WHAT THE TASK ASKS:
Among the records, which lines hold the word "does"? Pick them out.

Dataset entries

☆ ☆ ☆

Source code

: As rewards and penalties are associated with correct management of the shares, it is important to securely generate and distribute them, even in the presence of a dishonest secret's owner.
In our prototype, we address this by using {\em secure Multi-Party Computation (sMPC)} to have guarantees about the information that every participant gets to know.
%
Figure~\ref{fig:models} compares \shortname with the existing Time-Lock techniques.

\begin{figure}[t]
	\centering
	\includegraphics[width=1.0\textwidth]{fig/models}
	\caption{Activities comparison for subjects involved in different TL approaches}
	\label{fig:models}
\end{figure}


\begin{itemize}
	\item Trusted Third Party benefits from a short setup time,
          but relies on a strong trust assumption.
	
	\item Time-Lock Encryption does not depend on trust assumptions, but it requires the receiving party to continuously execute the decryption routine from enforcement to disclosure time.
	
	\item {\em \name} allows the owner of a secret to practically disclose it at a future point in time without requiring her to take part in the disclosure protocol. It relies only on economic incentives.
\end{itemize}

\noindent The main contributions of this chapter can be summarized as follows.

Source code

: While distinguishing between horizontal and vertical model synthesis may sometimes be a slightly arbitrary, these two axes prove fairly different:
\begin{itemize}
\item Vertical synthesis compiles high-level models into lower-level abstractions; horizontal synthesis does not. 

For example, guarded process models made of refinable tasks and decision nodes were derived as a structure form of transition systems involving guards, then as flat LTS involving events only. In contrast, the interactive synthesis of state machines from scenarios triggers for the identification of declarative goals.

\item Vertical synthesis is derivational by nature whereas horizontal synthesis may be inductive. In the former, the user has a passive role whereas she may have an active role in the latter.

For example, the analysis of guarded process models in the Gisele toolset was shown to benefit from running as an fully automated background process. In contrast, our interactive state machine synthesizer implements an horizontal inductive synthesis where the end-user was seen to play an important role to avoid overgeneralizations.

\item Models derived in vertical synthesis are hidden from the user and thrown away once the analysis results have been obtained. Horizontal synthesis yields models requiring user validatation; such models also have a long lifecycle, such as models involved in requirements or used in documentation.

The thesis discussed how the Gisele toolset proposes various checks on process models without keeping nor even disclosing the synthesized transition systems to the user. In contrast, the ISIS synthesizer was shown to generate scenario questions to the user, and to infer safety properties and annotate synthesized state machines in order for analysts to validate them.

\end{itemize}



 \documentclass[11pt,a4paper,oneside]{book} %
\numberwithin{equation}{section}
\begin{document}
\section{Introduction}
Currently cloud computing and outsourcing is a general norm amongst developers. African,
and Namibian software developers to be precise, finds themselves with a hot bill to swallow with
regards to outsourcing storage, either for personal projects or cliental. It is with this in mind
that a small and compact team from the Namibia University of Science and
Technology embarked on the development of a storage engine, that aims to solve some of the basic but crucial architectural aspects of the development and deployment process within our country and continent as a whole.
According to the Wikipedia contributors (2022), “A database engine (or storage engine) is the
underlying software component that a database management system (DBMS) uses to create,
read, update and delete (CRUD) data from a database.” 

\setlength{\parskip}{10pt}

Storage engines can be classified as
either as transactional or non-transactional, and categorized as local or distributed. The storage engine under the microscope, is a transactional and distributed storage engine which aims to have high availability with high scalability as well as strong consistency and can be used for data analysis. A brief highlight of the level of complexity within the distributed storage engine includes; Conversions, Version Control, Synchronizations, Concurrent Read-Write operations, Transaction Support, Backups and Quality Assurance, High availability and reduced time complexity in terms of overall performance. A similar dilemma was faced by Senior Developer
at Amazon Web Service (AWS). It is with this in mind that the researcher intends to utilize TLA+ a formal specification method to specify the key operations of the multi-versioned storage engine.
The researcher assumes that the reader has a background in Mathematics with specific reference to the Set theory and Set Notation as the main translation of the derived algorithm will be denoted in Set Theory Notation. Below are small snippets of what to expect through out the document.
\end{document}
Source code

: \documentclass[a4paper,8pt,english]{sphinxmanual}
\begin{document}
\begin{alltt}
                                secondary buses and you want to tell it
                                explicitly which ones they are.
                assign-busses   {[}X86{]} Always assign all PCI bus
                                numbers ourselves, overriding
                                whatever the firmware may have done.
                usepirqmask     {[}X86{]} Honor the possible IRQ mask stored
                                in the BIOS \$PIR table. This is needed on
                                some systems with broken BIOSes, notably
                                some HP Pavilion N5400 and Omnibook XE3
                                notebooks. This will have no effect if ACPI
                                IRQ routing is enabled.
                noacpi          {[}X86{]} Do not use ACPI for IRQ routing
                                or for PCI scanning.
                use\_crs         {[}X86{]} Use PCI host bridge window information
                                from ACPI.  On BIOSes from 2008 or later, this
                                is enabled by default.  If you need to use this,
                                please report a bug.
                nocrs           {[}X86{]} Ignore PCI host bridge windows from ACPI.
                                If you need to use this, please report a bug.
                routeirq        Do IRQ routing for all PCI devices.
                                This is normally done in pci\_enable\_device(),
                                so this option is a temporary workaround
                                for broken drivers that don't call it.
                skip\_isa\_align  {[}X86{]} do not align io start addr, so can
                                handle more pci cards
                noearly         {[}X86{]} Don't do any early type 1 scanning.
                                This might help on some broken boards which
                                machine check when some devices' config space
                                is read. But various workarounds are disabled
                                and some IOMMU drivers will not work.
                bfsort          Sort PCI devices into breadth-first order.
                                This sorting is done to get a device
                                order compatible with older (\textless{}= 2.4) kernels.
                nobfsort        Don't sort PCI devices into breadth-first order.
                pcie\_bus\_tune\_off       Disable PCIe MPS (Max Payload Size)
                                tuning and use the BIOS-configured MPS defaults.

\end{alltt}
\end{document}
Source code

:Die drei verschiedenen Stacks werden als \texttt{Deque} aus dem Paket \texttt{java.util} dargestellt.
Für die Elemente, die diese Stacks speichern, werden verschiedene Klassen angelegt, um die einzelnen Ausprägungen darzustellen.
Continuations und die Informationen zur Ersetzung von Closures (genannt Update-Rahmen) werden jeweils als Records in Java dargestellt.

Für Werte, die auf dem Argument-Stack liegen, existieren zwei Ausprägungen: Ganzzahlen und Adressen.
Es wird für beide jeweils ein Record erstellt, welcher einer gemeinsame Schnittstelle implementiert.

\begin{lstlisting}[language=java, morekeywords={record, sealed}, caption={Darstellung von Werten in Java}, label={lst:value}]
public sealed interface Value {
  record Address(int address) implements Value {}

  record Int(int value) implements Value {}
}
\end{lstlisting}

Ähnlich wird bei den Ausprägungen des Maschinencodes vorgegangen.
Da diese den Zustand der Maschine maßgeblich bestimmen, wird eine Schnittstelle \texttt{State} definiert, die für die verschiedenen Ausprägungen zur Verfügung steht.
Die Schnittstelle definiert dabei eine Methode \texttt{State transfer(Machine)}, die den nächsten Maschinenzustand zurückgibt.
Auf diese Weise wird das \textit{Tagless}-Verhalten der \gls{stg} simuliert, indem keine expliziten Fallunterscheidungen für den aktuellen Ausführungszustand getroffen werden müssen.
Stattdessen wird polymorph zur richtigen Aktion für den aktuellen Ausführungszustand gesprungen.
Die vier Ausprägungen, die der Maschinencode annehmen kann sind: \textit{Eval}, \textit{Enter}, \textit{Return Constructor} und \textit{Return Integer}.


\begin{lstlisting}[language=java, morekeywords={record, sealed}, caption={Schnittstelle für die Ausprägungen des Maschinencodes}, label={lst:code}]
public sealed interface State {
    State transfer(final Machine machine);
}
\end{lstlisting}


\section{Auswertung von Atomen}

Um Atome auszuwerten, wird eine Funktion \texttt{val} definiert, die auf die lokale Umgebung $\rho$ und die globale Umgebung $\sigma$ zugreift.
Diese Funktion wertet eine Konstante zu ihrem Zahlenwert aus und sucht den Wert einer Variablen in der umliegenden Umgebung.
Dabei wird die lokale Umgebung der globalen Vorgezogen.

☆ ☆ ☆

RESPONSE BOX:
	\item Time-Lock Encryption does not depend on trust assumptions, but it requires the receiving party to continuously execute the decryption routine from enforcement to disclosure time.
\item Vertical synthesis compiles high-level models into lower-level abstractions; horizontal synthesis does not. 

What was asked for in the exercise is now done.